I'm not sure what you mean. Here's what I mean: I have a certain income potential - that is, the amount I can make if I worked all the time. I subtract from that my "spending" on leisure - that is, the money I could be making if I didn't have leisure time. What's left is my actual income. Of that, some is spent, and some is kept. My demand for money, in my terminology, is the proportion that I save out of what I earn.
Juan:Well, I wouldn't say that not-earning is the same thing as spending, if that's what you mean ?
Leisure is a good, and has a cost. That cost is the money I didn't earn during that leisure time.
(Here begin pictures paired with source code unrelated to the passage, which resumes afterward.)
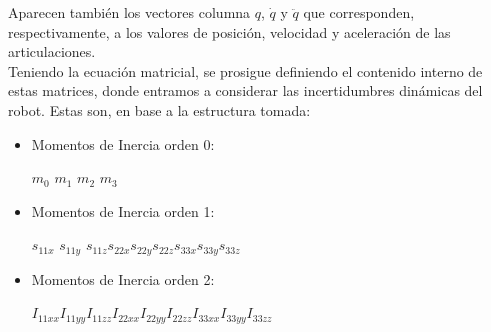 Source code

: Aparecen también los vectores columna $q$, $\dot{q}$ y $\ddot{q}$ que corresponden, respectivamente, a los valores de posición, velocidad y aceleración de las articulaciones.\\



Teniendo la ecuación matricial, se prosigue definiendo el contenido interno de estas matrices, donde entramos a considerar las incertidumbres dinámicas del robot. Estas son, en base a la estructura tomada:

\vspace{0.3cm}



\begin{itemize}
	
	\item Momentos de Inercia orden 0:
	
	\begin{center}
		
		$ m_0$ \hspace{0.2cm} $m_1$\hspace{0.2cm} $m_2$ \hspace{0.2cm}$m_3$
		
	\end{center}
	
	\item Momentos de Inercia orden 1:
	
	\begin{center}
		
		$ s_{11x}$\hspace{0.2cm} $s_{11y}$\hspace{0.2cm} $s_{11z}$\hspace{0.2cm}$ s_{22x}$\hspace{0.2cm}$ s_{22y}$\hspace{0.2cm}$ s_{22z}$\hspace{0.2cm}$ s_{33x}$\hspace{0.2cm}$ s_{33y}$\hspace{0.2cm}$ s_{33z} $
		
	\end{center}
	
	\item Momentos de Inercia orden 2:
	
	\begin{center}
		
		$ I_{11xx} $\hspace{0.2cm}$I_{11yy}$\hspace{0.2cm}$ I_{11zz}$\hspace{0.2cm}$ I_{22xx}$\hspace{0.2cm}$ I_{22yy}$\hspace{0.2cm}$ I_{22zz}$\hspace{0.2cm}$ I_{33xx}$\hspace{0.2cm}$ I_{33yy}$\hspace{0.2cm}$ I_{33zz} $
		

\end{center}
\end{itemize}
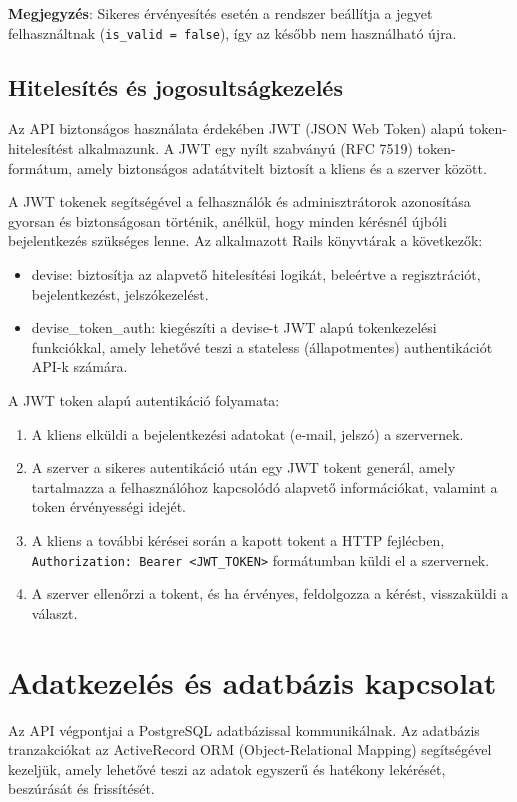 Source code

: \textbf{Megjegyzés}:
Sikeres érvényesítés esetén a rendszer beállítja a jegyet felhasználtnak (\texttt{is\_valid = false}), így az később nem használható újra.


\subsection{Hitelesítés és jogosultságkezelés}

Az API biztonságos használata érdekében JWT (JSON Web Token) alapú token-hitelesítést alkalmazunk. A JWT egy nyílt szabványú (RFC 7519) token-formátum, amely biztonságos adatátvitelt biztosít a kliens és a szerver között. 

A JWT tokenek segítségével a felhasználók és adminisztrátorok azonosítása gyorsan és biztonságosan történik, anélkül, hogy minden kérésnél újbóli bejelentkezés szükséges lenne. Az alkalmazott Rails könyvtárak a következők:

\begin{itemize}
    \item devise: biztosítja az alapvető hitelesítési logikát, beleértve a regisztrációt, bejelentkezést, jelszókezelést.
    \item devise\_token\_auth: kiegészíti a devise-t JWT alapú tokenkezelési funkciókkal, amely lehetővé teszi a stateless (állapotmentes) authentikációt API-k számára.
\end{itemize}

A JWT token alapú autentikáció folyamata:

\begin{enumerate}
    \item A kliens elküldi a bejelentkezési adatokat (e-mail, jelszó) a szervernek.
    \item A szerver a sikeres autentikáció után egy JWT tokent generál, amely tartalmazza a felhasználóhoz kapcsolódó alapvető információkat, valamint a token érvényességi idejét.
    \item A kliens a további kérései során a kapott tokent a HTTP fejlécben, \texttt{Authorization: Bearer <JWT\_TOKEN>} formátumban küldi el a szervernek.
    \item A szerver ellenőrzi a tokent, és ha érvényes, feldolgozza a kérést, visszaküldi a választ.
\end{enumerate}

\section{Adatkezelés és adatbázis kapcsolat}
Az API végpontjai a PostgreSQL adatbázissal kommunikálnak. Az adatbázis tranzakciókat az ActiveRecord ORM (Object-Relational Mapping) segítségével kezeljük, amely lehetővé teszi az adatok egyszerű és hatékony lekérését, beszúrását és frissítését.

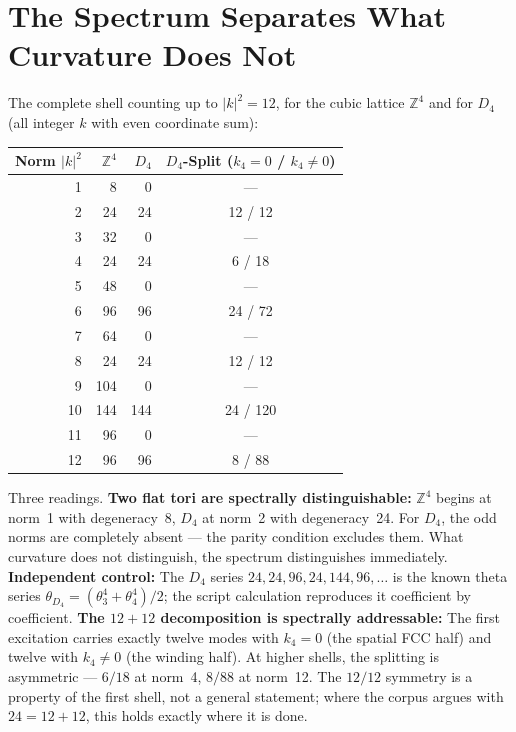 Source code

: \section{The Spectrum Separates What Curvature Does Not}

The complete shell counting up to $|k|^2 = 12$, for the cubic
lattice $\mathbb{Z}^4$ and for $D_4$ (all integer $k$ with even
coordinate sum):

\begin{center}
\small
\begin{tabular}{rrrc}
\toprule
Norm $|k|^2$ & $\mathbb{Z}^4$ & $D_4$ & $D_4$-Split ($k_4{=}0$ / $k_4{\ne}0$) \\
\midrule
1 & 8 & 0 & --- \\
2 & 24 & 24 & 12 / 12 \\
3 & 32 & 0 & --- \\
4 & 24 & 24 & 6 / 18 \\
5 & 48 & 0 & --- \\
6 & 96 & 96 & 24 / 72 \\
7 & 64 & 0 & --- \\
8 & 24 & 24 & 12 / 12 \\
9 & 104 & 0 & --- \\
10 & 144 & 144 & 24 / 120 \\
11 & 96 & 0 & --- \\
12 & 96 & 96 & 8 / 88 \\
\bottomrule
\end{tabular}
\end{center}

Three readings. \textbf{Two flat tori are spectrally
distinguishable:} $\mathbb{Z}^4$ begins at norm~1 with degeneracy~8,
$D_4$ at norm~2 with degeneracy~24. For $D_4$, the odd norms
are completely absent --- the parity condition excludes them. What
curvature does not distinguish, the spectrum distinguishes immediately.
\textbf{Independent control:} The $D_4$ series $24,24,96,24,144,96,\dots$
is the known theta series $\theta_{D_4} = (\theta_3^4+\theta_4^4)/2$;
the script calculation reproduces it coefficient by coefficient. \textbf{The
$12+12$ decomposition is spectrally addressable:} The first excitation carries
exactly twelve modes with $k_4 = 0$ (the spatial FCC half) and twelve with
$k_4\ne0$ (the winding half). At higher shells, the splitting is
asymmetric --- $6/18$ at norm~4, $8/88$ at norm~12. The
$12/12$ symmetry is a property of the first shell, not a
general statement; where the corpus argues with $24 = 12+12$, this holds exactly
where it is done.

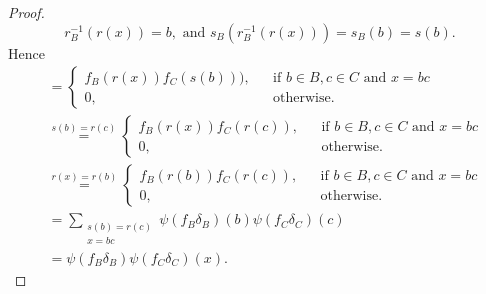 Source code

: \documentclass[11pt, a4paper]{amsart}
\theoremstyle{plain}
\begin{document}
\begin{proof}
  $$ r_B^{-1}(r(x))=b, \text{ and } s_B(r_B^{-1} (r(x)))= s_B(b)=s(b). $$
Hence 
\begin{align*}
     & = \left\lbrace \begin{array}{lcl}
           f_B(r(x))f_C(s(b))), & & \mbox{if} \,\, b \in B, c \in C  \,\, \mbox{and} \,\, x=bc  \\
                             0, & & \mbox{otherwise.}
           \end{array}\right.\\
       & \stackrel{s(b)=r(c)}{=} \left\lbrace \begin{array}{lcl}
                                 f_B(r(x))f_C(r(c)), & & \mbox{if} \,\, b \in B, c \in C  \,\, \mbox{and} \,\, x=bc  \\
                                                  0, & & \mbox{otherwise.}
                                 \end{array}\right.\\
       & \stackrel{r(x)=r(b)}{=} \left\lbrace \begin{array}{lcl}
                                 f_B(r(b))f_C(r(c)), & & \mbox{if} \,\, b \in B, c \in C  \,\, \mbox{and} \,\, x=bc  \\
                                                  0, & & \mbox{otherwise.}
                                 \end{array}\right.\\                                
       & = \sum_{\begin{array}{c}
                 s(b)=r(c) \\
                 x=bc
                 \end{array}} \psi(f_B\delta_B)(b)\psi(f_C \delta_C)(c)\\
       & = \psi(f_B \delta_B)\psi(f_C \delta_C)(x).
\end{align*}


\end{proof}
\end{document}
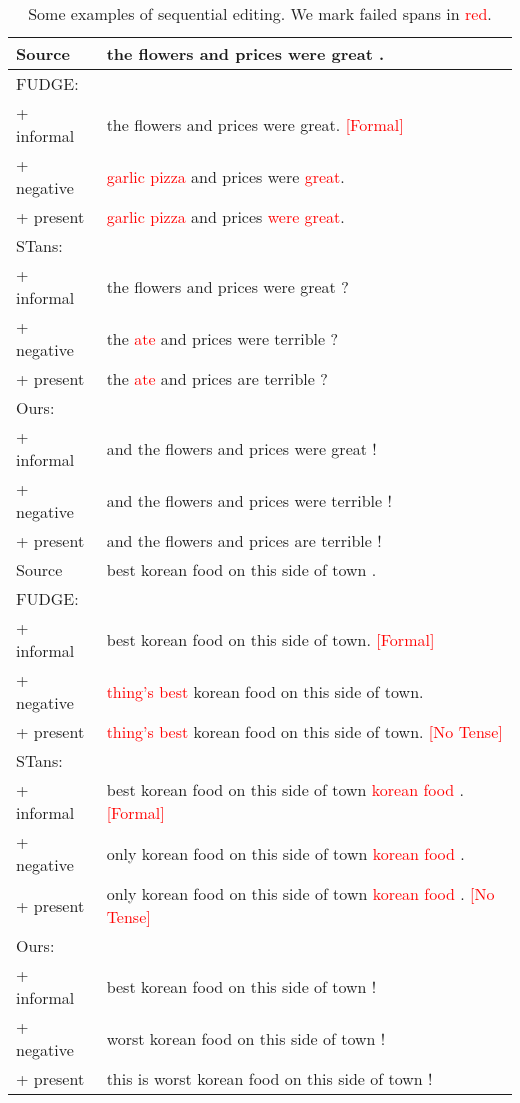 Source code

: \documentclass[11pt]{article}
\newcommand{\senc}[1]{\textcolor{red}{#1}}
\begin{document}
\begin{table}[t]
    \centering
    \vspace{-15pt}
    \setlength{}
    \scriptsize
    \begin{tabular}{ll}
    \toprule
         Source & the flowers and prices were great . \\
         \midrule
           FUDGE:&\\
         + informal&the flowers and prices were great. \senc{[Formal]}\\
         \quad + negative& \senc{garlic pizza} and prices were \senc{great}.\\
         \quad\quad + present&\senc{garlic pizza} and prices \senc{were great}.\\
          STans:&\\
         + informal&the flowers and prices were great ?\\
         \quad+ negative&the \senc{ate} and prices were terrible ?\\
         \quad\quad+ present&the \senc{ate} and prices are terrible ?\\
          Ours:& \\
         + informal& and the flowers and prices were great ! \\
         \quad+ negative& and the flowers and prices were terrible !\\
         \quad\quad+ present& and the flowers and prices are terrible !\\\midrule
         Source & best korean food on this side of town .\\\midrule
         FUDGE:&\\
         + informal&best korean food on this side of town. \senc{[Formal]}\\
         \quad+ negative&\senc{thing's best} korean food on this side of town.\\
         \quad\quad+ present &\senc{thing's best} korean food on this side of town. \senc{[No Tense]}\\
          STans:&\\
         + informal&best korean food on this side of town \senc{korean food} . \senc{[Formal]}\\
         \quad+ negative&only korean food on this side of town \senc{korean food} .\\
         \quad\quad+ present&only korean food on this side of town \senc{korean food} . \senc{[No Tense]}\\
          Ours:& \\
          + informal&best korean food on this side of town ! \\
         \quad + negative& worst korean food on this side of town ! \\
          \quad\quad+ present& this is worst korean food on this side of town !\\\bottomrule
    \end{tabular}
\caption{Some examples of sequential editing. We mark failed spans in \senc{red}. }
    \label{tab:seq_edit_part}
    \vspace{-10pt}
\end{table}
\end{document}
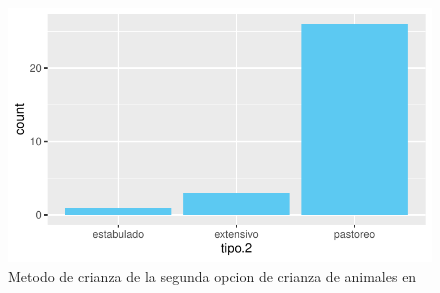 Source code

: \documentclass[12pt]{article}\usepackage[]{graphicx}\usepackage[]{xcolor}
\makeatletter
\def\maxwidth{ %
  \ifdim\Gin@nat@width>\linewidth
    \linewidth
  \else
    \Gin@nat@width
  \fi
}
\newenvironment{knitrout}{}{} %
\makeatother
\begin{document}
	\begin{figure}[H]
	\centering
\begin{knitrout}
\color{fgcolor}
\includegraphics[width=\maxwidth]{figure/twenty-1} 
\end{knitrout}
	\caption{Metodo de crianza de la segunda opcion de crianza de animales en \comunidad}
	\end{figure}
	
\end{document}
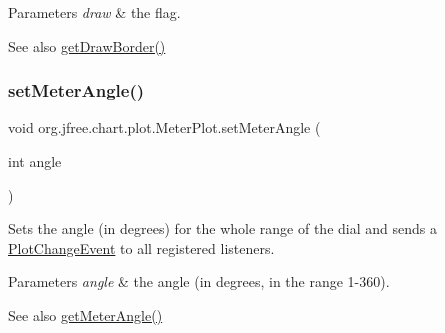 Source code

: \begin{DoxyParams}{Parameters}
{\em draw} & the flag.\\
\hline
\end{DoxyParams}
\begin{DoxySeeAlso}{See also}
\mbox{\hyperlink{classorg_1_1jfree_1_1chart_1_1plot_1_1_meter_plot_a0f107cfb9d7a9829dd8214c324bc2ea5}{get\+Draw\+Border()}} 
\end{DoxySeeAlso}
\mbox{\label{classorg_1_1jfree_1_1chart_1_1plot_1_1_meter_plot_aef7b760aa154ce1bf12b51bc4d693f91}} 
\subsubsection{\texorpdfstring{set\+Meter\+Angle()}{setMeterAngle()}}
{\footnotesize\ttfamily void org.\+jfree.\+chart.\+plot.\+Meter\+Plot.\+set\+Meter\+Angle (\begin{DoxyParamCaption}\item[{int}]{angle }\end{DoxyParamCaption})}

Sets the angle (in degrees) for the whole range of the dial and sends a \mbox{\hyperlink{}{Plot\+Change\+Event}} to all registered listeners.


\begin{DoxyParams}{Parameters}
{\em angle} & the angle (in degrees, in the range 1-\/360).\\
\hline
\end{DoxyParams}
\begin{DoxySeeAlso}{See also}
\mbox{\hyperlink{classorg_1_1jfree_1_1chart_1_1plot_1_1_meter_plot_a6b166a09f3cb56d314a7d0b6c6aa93db}{get\+Meter\+Angle()}} 
\end{DoxySeeAlso}
\mbox{\label{classorg_1_1jfree_1_1chart_1_1plot_1_1_meter_plot_a3fe63e901f282c3ea499d816c612e9a9}}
It simplifies analysis to treat this as spending.
its oppportunity cost, or rather an imagined cost. it is not a real cost. it may be psychologically real. but has not reality in terms of accounting.
Where there is no property there is no justice; a proposition as certain as any demonstration in Euclid
Fools! not to see that what they madly desire would be a calamity to them as no hands but their own could bring
nirgrahamUK:its oppportunity cost, or rather an imagined cost. it is not a real cost. it may be psychologically real. but has not reality in terms of accounting.
Agreed, it is not an accounting cost. It is, though, an economic cost. Opportunity cost is not imagined cost - it is the definition of cost in economics.
well, the neoclassicals routinely use opportunity cost incorrectly and in an accounting sense, but so long as you are being subjective etc keep on keeping on.